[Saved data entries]
#####
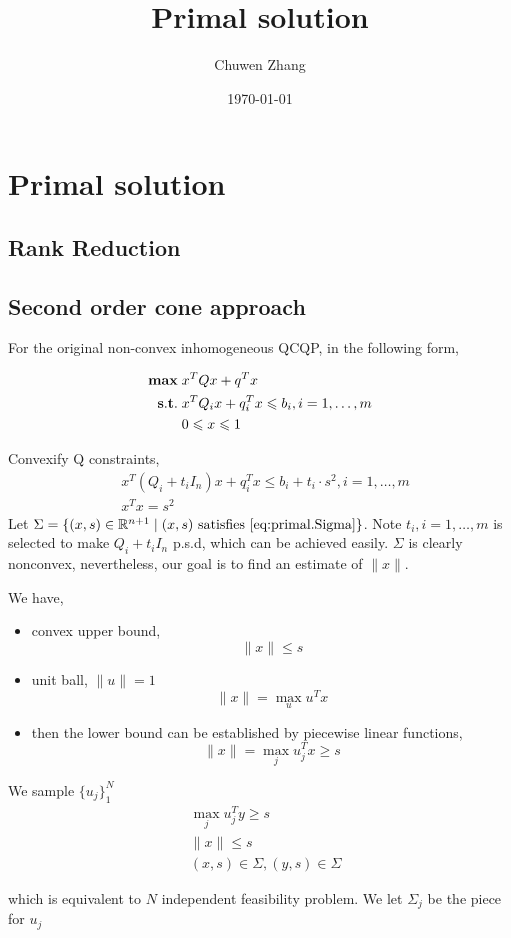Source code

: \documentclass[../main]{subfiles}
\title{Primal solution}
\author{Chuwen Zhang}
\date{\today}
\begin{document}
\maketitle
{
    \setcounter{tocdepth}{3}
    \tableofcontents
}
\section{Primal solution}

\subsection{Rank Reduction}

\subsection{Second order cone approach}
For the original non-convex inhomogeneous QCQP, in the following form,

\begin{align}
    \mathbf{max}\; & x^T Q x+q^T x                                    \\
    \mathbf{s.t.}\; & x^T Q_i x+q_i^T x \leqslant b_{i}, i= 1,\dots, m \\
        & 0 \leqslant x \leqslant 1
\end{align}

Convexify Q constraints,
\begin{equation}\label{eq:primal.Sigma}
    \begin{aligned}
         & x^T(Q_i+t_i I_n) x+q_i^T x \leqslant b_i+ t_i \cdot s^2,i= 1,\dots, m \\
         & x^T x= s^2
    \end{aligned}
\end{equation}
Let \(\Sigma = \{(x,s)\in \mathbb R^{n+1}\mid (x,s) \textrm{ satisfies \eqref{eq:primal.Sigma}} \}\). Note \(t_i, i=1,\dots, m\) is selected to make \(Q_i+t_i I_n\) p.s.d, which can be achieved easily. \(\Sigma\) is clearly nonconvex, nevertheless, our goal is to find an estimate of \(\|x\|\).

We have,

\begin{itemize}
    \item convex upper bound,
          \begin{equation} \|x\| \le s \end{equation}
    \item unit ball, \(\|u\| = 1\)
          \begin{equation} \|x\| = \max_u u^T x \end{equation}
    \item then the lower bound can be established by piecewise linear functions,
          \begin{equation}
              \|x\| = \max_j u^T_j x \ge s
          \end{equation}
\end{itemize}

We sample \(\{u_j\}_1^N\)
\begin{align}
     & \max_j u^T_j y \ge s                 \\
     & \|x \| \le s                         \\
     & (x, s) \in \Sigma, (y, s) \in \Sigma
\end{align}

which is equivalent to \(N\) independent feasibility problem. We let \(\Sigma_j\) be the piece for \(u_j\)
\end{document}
#####
Repeat exactly, and only, the lines from the line containing "which is equivalent" through the last line of the records above, both included.

which is equivalent to \(N\) independent feasibility problem. We let \(\Sigma_j\) be the piece for \(u_j\)
\end{document}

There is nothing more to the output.